The amount of water soon headed into the enlarged, glacially gouged natural lake, in other words, will be enough to fill 370,000 acre-feet of empty space in the 56-percent-full impoundment — and then nearly fill the whole lake again one more time.
Temperatures and precipitation, both impossible to predict precisely, will determine how the snow and ice melts off. The pace determines exactly how high and fast rivers and streams will rage, and how quickly the lakes will fill in the months ahead. At mid and lower elevations the melt is already well underway, and waterways are showing it by flowing higher and faster.

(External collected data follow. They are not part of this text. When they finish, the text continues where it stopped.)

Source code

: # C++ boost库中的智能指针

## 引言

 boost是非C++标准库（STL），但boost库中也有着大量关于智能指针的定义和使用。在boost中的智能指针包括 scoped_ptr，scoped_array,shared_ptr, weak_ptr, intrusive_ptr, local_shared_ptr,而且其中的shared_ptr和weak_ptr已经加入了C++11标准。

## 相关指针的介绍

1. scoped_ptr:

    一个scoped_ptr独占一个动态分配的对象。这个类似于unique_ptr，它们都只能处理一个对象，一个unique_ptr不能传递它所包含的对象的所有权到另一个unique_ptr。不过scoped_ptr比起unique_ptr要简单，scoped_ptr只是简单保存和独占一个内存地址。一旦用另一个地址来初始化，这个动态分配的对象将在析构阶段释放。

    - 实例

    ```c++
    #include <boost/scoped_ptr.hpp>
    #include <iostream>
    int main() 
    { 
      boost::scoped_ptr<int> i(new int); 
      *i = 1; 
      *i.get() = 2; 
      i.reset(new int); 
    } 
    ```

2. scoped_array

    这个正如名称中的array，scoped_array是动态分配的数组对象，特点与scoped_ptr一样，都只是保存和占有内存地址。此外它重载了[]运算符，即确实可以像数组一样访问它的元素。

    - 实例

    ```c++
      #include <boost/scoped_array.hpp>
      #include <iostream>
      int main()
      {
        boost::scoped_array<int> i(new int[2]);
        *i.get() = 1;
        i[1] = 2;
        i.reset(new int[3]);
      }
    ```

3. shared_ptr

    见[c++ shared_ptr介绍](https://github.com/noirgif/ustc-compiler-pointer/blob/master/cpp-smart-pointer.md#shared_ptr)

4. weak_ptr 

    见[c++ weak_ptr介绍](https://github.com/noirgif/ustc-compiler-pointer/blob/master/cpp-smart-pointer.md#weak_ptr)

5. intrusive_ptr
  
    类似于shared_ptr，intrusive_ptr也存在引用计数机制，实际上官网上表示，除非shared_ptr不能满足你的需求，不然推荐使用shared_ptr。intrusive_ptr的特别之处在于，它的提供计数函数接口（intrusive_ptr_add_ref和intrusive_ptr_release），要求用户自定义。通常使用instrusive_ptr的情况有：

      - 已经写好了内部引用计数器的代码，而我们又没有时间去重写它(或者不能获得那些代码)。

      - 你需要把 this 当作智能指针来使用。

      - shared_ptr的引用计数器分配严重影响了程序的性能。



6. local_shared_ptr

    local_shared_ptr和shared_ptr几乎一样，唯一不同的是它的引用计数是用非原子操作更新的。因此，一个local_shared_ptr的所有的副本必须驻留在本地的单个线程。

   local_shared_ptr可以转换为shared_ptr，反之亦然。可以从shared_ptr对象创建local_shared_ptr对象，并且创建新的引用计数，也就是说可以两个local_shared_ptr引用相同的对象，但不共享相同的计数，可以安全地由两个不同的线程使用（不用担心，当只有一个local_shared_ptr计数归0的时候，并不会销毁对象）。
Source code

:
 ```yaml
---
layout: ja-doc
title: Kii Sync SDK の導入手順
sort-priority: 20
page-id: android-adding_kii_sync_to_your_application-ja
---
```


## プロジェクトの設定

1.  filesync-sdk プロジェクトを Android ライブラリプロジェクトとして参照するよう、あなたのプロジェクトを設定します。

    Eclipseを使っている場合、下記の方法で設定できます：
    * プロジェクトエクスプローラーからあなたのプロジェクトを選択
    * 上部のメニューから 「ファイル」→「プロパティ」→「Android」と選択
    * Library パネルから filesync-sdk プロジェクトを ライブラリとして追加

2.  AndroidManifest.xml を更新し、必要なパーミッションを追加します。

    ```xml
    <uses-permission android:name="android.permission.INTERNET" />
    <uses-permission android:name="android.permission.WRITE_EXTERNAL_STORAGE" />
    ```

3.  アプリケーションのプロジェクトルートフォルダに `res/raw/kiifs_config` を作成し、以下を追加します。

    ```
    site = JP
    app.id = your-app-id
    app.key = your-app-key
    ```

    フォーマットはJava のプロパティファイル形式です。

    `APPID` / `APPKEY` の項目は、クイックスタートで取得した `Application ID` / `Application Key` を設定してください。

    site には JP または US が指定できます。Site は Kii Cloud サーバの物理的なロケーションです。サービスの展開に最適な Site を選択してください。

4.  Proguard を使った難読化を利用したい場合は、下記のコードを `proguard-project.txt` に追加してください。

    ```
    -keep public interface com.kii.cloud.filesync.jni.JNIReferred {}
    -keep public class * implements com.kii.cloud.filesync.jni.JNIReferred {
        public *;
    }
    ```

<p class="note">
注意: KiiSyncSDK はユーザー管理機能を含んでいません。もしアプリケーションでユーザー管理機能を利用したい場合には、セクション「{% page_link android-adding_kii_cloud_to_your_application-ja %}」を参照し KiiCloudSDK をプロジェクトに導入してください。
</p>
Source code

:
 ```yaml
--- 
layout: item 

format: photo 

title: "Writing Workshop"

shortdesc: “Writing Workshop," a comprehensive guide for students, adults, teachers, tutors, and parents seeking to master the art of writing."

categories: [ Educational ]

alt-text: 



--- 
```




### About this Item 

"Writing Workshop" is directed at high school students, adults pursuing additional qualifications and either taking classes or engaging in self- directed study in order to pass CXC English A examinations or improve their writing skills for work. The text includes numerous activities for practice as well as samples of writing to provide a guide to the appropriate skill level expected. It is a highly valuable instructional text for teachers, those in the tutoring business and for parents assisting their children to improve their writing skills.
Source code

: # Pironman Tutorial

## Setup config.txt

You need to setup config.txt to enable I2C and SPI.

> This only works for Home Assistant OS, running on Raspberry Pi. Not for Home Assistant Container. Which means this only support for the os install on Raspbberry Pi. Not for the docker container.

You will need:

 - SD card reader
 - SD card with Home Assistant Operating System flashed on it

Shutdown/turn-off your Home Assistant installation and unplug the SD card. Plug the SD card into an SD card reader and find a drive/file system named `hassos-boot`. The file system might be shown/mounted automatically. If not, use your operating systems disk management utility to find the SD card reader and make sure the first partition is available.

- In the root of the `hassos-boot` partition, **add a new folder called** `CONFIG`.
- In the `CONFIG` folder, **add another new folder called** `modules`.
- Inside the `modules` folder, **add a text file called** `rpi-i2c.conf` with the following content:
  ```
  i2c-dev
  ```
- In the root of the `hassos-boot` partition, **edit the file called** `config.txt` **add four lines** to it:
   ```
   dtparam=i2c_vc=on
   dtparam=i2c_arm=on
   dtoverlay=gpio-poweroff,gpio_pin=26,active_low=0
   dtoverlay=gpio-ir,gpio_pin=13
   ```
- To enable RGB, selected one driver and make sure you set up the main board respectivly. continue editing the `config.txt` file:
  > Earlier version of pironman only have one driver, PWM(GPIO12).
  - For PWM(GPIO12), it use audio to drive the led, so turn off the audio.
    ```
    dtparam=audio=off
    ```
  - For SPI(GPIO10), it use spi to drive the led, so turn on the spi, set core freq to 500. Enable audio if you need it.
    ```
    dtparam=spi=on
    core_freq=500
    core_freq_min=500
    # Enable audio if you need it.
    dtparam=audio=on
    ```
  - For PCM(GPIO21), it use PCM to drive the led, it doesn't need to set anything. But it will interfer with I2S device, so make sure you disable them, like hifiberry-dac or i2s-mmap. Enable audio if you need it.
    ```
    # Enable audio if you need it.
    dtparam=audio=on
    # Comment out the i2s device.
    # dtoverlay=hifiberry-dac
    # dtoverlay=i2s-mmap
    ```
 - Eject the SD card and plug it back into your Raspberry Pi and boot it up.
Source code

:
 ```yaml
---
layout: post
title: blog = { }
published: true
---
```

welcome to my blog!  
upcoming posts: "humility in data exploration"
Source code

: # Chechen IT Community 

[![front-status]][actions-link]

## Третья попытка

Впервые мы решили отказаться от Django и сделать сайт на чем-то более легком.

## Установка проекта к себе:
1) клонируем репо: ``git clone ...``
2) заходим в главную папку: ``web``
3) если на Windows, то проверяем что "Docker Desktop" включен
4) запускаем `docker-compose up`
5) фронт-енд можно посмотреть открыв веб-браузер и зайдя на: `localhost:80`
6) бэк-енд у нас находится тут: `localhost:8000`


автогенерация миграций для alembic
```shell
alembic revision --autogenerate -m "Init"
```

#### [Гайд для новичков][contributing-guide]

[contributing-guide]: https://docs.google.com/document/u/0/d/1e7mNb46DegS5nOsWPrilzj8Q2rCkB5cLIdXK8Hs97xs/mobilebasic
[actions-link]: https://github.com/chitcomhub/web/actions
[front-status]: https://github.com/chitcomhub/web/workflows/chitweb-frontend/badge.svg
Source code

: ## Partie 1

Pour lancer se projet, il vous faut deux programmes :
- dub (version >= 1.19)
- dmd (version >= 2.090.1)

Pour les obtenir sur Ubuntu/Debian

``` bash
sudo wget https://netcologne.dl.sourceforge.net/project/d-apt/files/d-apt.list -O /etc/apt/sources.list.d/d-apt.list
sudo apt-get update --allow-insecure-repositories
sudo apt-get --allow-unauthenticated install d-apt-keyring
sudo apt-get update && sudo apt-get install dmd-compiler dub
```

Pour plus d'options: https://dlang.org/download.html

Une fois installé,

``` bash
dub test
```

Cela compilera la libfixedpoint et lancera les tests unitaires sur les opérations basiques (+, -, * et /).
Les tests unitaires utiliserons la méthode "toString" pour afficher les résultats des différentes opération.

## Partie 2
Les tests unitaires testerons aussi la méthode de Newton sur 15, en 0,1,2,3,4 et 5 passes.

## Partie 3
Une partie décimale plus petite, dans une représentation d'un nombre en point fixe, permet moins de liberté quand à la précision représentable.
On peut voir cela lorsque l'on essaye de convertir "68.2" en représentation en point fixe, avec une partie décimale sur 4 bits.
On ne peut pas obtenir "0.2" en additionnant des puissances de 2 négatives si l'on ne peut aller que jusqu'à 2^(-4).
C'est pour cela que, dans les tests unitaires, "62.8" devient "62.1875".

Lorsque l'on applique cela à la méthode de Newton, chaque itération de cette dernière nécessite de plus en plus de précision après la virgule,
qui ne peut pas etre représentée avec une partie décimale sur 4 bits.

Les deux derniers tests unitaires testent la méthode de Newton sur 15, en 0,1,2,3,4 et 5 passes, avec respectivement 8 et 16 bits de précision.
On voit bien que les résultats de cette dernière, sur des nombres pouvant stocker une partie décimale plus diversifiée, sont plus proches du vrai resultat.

The Snake River at Alpine, for instance, carried 15,700 cubic feet per second Monday morning, the highest reading for May 8 in 46 years of U.S. Geological Survey record-keeping.
Sunshine and temperatures in the high 60s dominate the week’s forecast, and by Saturday the National Oceanic and Atmospheric Administration is predicting Snake River Canyon flows of 22,000 cfs.
While the Snake is running right now in record territory, it’s an open question if peak flows this runoff season will reach those from other historic water years, like 1997 and 2011.
“It’s a good thing, as far as water supply,” Loveland said, “and it’s manageable.”
Palisades Reservoir has been kept near-empty to allow Loveland and his colleagues to send as much water as necessary downstream to prevent flooding.
Although the Snake is largely engineered and encased by levies in the developed reaches of Jackson Hole, managers believe there is potential for flooding downstream of Jackson Lake due to uncontrollable tributary runoff.
“We can reduce the amount of water coming down [out of the dams] if there’s tributary flooding,” Loveland said. “That’s one of those decisions we’ll have to make as it’s happening.”
Loveland said he’s still reviewing the data and weather forecasts and doesn’t yet have a schedule for releases out of Jackson Lake. But the schedule will be completed soon and presented at the Bureau of Reclamation’s annual streamflow and reservoir operations meeting in Jackson, scheduled for 5:30 p.m. May 18 at Teton County Library.